Thursday, November 29, 2012

The Flip Side

When I decided to start this blog, I wanted to prove to the world that home ec is still relevant, and coming back with a vengeance. It was supposed to be a light-hearted romp through the school day. But I find that the things I'm compelled to write about are much heavier.

Don't get me wrong, I go to work every day looking forward to interacting with my students, and I teach them meaningful things. I have fabulous classroom management, they are engaged and we have a mutual respect for each other. For the first time in my life, every day I feel fulfilled and euphorically happy.

However, every day also brings a handful students who are on a cliff, and they come to me to pull them back up.
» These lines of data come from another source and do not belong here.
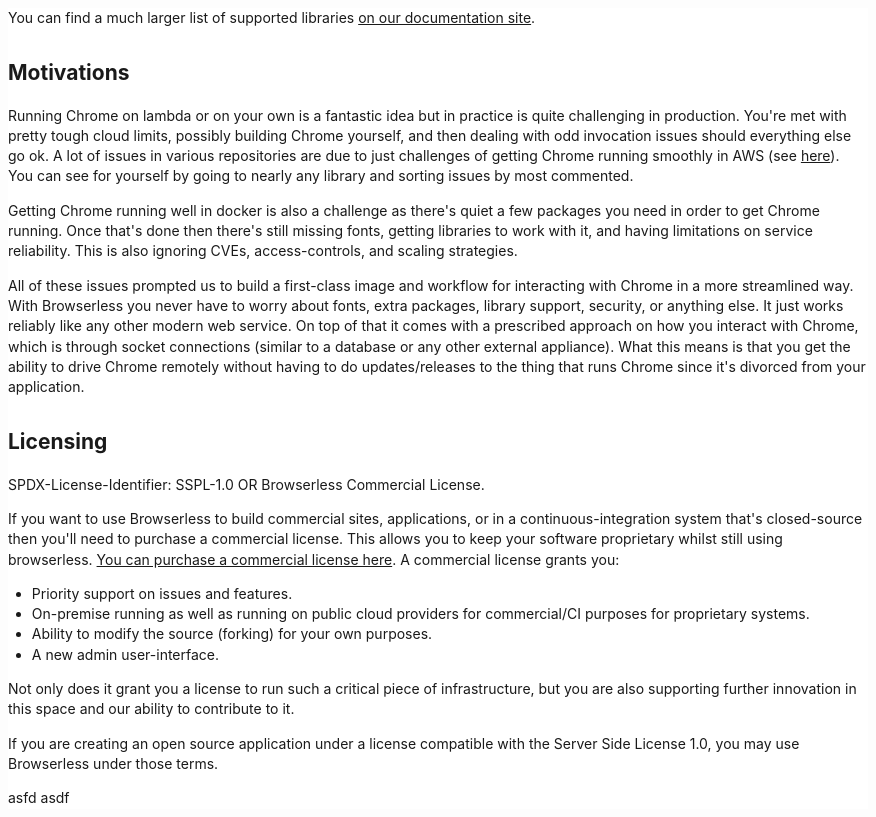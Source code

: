 You can find a much larger list of supported libraries [on our documentation site](https://docs.browserless.io/libraries/puppeteer).

## Motivations

Running Chrome on lambda or on your own is a fantastic idea but in practice is quite challenging in production. You're met with pretty tough cloud limits, possibly building Chrome yourself, and then dealing with odd invocation issues should everything else go ok. A lot of issues in various repositories are due to just challenges of getting Chrome running smoothly in AWS (see [here](https://github.com/GoogleChrome/puppeteer/issues?q=is%3Aissue+is%3Aopen+sort%3Acomments-desc)). You can see for yourself by going to nearly any library and sorting issues by most commented.

Getting Chrome running well in docker is also a challenge as there's quiet a few packages you need in order to get Chrome running. Once that's done then there's still missing fonts, getting libraries to work with it, and having limitations on service reliability. This is also ignoring CVEs, access-controls, and scaling strategies.

All of these issues prompted us to build a first-class image and workflow for interacting with Chrome in a more streamlined way. With Browserless you never have to worry about fonts, extra packages, library support, security, or anything else. It just works reliably like any other modern web service. On top of that it comes with a prescribed approach on how you interact with Chrome, which is through socket connections (similar to a database or any other external appliance). What this means is that you get the ability to drive Chrome remotely without having to do updates/releases to the thing that runs Chrome since it's divorced from your application.

## Licensing

SPDX-License-Identifier: SSPL-1.0 OR Browserless Commercial License.

If you want to use Browserless to build commercial sites, applications, or in a continuous-integration system that's closed-source then you'll need to purchase a commercial license. This allows you to keep your software proprietary whilst still using browserless. [You can purchase a commercial license here](https://www.browserless.io/contact). A commercial license grants you:

- Priority support on issues and features.
- On-premise running as well as running on public cloud providers for commercial/CI purposes for proprietary systems.
- Ability to modify the source (forking) for your own purposes.
- A new admin user-interface.

Not only does it grant you a license to run such a critical piece of infrastructure, but you are also supporting further innovation in this space and our ability to contribute to it.

If you are creating an open source application under a license compatible with the Server Side License 1.0, you may use Browserless under those terms.

asfd
asdf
Today, my first kiddo went over the edge. She didn't die, but she's badly broken and just out of arm's reach. I want so desperately to help her, to make her see that she deserves so much better than what she is living.

I was talking to my mentor about the situation, and feeling so hopeless. She told me to think back to my own adolescence. "Wasn't there someone there when you were falling who tried to pull you back in, but had to watch you slip away?" It really struck me how much things have changed. I try to imagine all of the people that cared about me watching as I gave up, powerless to show me a better way. Being on the other side of it is the shittiest feeling ever, and I'm sorry to all of those that watched me stumble.

I will take comfort tonight in the fact that she texted me today and had the courage to tell me what she is doing, as horrifying as she knew it would be to me. Somewhere in her brain, as damaged and foggy as it is, my classroom is still her safe place.

Friday, November 9, 2012

My Lost Boys

About a month ago, I was introduced to a group of four boys who were fresh out of jail and settling into the halfway house that falls within our district boundary. One of them started dating one of my kiddos, who I'll call Samantha, and my room became the place to be, especially before school for a couple games of dice. One of them in particular really bonded with me, I'll call him Joe, and gave me these paintings that he did while he was locked up.
2 of the other boys were actually put into my classes. One was expelled after only one day in class for shaking hands suspiciously on camera. The other was suspended yesterday for truancy, along with the other member of the group who is not actually in my class. Yesterday Joe came to my room with Samantha. He was visibly agitated, and talking about leaving. Apparently he saw "staff", i.e. the security guards that work at the halfway house, and automatically thought he was in trouble for something. He cried. He paced. And then he ran.
Today, none of my boys were at school. Samantha wasn't at school. I'm used to them bursting into my class to chat at inappropriate times just to talk, just to have someone appreciate that they're there. It was eerily quiet and orderly in my class today, and they were definitely missed. Not a single person called me Ms. Gangster.

Joe will most likely be sent back to jail for breaking the terms of his probation, as will the other boys. And the cycle continues. Do I think these boys are angels? No. They commit crimes. But why? How should we be rehabilitating them? This obviously isn't working at all. By the way, I refuse to believe that a kid who gets excited about putting icing and sprinkles on some cookies is pure evil.

Maybe I'm not supposed to be this concerned with my students' lives, I'm supposed to be able to compartmentalize it and go have a beer. This whole teacher schtick is getting old fast to everyone I know, I'm sure.
I always knew I wanted to teach, but I never expected it to be such an all-consuming passion or that I'd form the relationships that I have with my kiddos. It's difficult with these types of students to go home on the weekends and not know if you'll ever see them again come Monday. When I took the job at my school, I knew there were a lot of "at risk youth" that I would be dealing with. It looks so cut and dry on paper.
Statistically, x number of students will graduate, and x number will drop out. Truefacts. But to see in real time the decline of a bright, gifted student to dropout is excruciating. And on days like today, I feel helpless to stop it.